THE TASK -
The lines from the start of the data up to and including the one with "HIV acts to" should be returned exactly, and nothing else.

EXCERPTED RECORDS -
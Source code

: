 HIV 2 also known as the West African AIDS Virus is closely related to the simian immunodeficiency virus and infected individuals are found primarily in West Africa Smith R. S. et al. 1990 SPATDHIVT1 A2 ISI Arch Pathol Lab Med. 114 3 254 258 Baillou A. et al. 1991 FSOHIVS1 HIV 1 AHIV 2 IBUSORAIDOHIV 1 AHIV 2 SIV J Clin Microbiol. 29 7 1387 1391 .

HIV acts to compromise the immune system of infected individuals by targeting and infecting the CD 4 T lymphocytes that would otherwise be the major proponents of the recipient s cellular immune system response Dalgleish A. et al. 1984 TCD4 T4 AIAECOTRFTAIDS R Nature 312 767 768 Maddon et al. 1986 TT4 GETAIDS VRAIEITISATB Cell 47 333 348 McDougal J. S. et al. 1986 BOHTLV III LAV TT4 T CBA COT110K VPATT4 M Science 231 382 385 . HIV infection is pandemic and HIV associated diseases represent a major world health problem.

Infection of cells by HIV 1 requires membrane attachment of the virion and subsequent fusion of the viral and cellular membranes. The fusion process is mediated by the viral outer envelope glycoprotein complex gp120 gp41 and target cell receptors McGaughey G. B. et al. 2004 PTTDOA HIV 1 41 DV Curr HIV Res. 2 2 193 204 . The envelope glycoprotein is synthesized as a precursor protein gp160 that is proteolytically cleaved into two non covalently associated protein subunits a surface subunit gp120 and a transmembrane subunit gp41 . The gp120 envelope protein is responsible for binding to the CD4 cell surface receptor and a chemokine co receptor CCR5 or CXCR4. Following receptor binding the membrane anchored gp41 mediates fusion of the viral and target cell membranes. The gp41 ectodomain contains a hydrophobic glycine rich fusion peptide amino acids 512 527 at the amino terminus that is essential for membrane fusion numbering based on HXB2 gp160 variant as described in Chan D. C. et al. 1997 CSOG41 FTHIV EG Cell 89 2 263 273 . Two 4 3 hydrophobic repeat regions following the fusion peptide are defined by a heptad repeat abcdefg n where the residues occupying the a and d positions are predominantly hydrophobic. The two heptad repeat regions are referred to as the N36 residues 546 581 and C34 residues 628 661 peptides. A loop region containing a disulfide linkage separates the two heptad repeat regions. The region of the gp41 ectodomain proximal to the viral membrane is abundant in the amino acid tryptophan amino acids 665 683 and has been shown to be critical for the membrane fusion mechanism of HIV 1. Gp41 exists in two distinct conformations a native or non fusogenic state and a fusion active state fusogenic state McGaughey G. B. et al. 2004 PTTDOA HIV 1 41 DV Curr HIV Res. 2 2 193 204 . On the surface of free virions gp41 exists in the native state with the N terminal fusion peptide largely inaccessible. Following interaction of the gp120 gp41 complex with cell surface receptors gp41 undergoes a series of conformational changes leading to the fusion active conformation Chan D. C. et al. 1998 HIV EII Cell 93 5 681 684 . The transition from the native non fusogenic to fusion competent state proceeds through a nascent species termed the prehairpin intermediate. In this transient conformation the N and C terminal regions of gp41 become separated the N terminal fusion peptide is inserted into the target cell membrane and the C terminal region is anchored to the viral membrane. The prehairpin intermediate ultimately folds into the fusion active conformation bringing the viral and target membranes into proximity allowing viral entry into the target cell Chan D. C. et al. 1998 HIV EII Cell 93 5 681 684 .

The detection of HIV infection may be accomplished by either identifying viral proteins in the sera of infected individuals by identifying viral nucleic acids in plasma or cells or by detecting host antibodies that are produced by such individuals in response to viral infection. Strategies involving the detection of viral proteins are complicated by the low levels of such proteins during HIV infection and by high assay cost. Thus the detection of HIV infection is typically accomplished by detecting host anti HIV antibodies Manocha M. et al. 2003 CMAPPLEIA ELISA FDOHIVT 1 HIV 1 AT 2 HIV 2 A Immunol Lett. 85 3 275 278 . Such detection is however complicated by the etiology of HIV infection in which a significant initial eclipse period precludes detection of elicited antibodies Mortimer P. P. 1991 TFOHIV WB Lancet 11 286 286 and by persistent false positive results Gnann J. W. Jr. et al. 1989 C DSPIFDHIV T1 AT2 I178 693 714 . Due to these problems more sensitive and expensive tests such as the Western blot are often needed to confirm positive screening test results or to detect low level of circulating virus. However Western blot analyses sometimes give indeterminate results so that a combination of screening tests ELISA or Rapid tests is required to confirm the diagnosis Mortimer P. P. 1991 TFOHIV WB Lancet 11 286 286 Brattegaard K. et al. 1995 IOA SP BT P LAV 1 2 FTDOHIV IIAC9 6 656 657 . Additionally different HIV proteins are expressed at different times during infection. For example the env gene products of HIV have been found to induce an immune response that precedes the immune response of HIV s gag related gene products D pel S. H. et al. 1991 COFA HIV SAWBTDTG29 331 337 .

ANSWER -
Source code

: HIV 2 also known as the West African AIDS Virus is closely related to the simian immunodeficiency virus and infected individuals are found primarily in West Africa Smith R. S. et al. 1990 SPATDHIVT1 A2 ISI Arch Pathol Lab Med. 114 3 254 258 Baillou A. et al. 1991 FSOHIVS1 HIV 1 AHIV 2 IBUSORAIDOHIV 1 AHIV 2 SIV J Clin Microbiol. 29 7 1387 1391 .

HIV acts to compromise the immune system of infected individuals by targeting and infecting the CD 4 T lymphocytes that would otherwise be the major proponents of the recipient s cellular immune system response Dalgleish A. et al. 1984 TCD4 T4 AIAECOTRFTAIDS R Nature 312 767 768 Maddon et al. 1986 TT4 GETAIDS VRAIEITISATB Cell 47 333 348 McDougal J. S. et al. 1986 BOHTLV III LAV TT4 T CBA COT110K VPATT4 M Science 231 382 385 . HIV infection is pandemic and HIV associated diseases represent a major world health problem.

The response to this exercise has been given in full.